Copy, from the entries below, each line where the word "destructuring" can be found.

__Records from a data source__.
+ + + +

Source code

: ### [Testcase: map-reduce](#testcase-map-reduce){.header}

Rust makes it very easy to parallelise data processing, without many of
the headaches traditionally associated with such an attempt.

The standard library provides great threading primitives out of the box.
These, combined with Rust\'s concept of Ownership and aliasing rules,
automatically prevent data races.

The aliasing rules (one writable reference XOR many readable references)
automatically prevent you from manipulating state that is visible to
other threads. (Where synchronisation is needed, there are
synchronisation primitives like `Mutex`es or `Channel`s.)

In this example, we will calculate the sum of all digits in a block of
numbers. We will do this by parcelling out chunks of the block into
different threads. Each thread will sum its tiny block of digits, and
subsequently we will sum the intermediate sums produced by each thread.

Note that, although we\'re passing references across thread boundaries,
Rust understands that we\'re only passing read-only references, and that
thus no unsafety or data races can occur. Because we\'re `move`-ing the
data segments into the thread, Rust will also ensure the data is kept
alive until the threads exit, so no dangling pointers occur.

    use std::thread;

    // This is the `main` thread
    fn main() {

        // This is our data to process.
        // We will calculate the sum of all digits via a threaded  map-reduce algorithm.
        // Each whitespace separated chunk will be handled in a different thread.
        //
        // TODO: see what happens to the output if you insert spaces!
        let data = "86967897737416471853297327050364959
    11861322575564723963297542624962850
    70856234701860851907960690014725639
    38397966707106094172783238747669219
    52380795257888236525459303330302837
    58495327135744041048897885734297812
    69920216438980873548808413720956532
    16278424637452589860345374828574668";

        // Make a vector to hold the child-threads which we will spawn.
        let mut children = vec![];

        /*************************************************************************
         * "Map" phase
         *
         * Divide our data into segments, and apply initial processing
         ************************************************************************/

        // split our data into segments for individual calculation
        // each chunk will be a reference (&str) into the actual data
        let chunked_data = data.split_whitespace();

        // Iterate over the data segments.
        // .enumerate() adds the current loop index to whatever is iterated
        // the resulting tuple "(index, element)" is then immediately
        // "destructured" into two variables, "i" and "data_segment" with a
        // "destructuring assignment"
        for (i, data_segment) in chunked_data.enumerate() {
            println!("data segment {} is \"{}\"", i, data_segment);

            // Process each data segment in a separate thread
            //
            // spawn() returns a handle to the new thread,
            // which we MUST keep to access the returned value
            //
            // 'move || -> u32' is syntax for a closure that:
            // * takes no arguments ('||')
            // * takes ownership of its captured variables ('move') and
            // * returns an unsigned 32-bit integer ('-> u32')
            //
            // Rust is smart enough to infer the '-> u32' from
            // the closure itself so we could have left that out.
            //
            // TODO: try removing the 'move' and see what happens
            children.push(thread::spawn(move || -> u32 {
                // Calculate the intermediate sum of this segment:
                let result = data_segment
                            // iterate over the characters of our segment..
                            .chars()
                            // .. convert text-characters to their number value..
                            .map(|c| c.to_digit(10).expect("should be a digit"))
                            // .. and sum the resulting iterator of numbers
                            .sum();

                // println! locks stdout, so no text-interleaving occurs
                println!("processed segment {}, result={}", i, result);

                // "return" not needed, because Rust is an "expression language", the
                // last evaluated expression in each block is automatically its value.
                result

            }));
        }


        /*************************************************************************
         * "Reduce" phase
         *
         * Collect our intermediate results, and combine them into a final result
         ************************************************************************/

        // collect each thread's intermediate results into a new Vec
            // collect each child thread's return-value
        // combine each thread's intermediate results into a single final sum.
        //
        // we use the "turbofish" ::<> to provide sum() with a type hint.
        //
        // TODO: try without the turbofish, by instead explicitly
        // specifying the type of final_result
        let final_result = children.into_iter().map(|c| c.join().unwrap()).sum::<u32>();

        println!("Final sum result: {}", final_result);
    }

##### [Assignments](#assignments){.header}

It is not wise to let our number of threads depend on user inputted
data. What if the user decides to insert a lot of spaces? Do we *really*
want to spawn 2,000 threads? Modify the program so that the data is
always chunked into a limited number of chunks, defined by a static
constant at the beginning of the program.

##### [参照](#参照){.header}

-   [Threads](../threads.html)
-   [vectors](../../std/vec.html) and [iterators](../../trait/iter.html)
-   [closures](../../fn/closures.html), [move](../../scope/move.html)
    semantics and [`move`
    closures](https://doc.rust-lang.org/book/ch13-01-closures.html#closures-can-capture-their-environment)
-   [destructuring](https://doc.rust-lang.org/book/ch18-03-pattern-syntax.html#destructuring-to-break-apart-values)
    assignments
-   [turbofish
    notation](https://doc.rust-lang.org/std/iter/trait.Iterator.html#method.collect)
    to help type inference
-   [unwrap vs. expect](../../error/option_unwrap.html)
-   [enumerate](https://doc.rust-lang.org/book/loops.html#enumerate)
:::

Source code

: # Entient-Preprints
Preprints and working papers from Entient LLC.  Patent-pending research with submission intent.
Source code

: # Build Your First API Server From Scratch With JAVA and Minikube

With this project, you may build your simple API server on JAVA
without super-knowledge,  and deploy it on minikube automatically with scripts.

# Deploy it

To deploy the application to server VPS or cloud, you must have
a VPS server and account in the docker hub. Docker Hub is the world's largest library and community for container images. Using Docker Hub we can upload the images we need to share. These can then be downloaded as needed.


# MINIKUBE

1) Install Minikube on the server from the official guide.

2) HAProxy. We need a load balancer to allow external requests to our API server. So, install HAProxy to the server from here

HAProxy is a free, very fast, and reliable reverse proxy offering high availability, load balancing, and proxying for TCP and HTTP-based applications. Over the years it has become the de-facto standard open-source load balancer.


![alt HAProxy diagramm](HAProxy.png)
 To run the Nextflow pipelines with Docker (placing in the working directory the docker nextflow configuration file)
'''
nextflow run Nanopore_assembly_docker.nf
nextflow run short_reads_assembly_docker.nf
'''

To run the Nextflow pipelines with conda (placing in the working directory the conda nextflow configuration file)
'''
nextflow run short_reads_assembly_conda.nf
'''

+ + + +

__Exercise output__.
        // "destructuring assignment"
-   [destructuring](https://doc.rust-lang.org/book/ch18-03-pattern-syntax.html#destructuring-to-break-apart-values)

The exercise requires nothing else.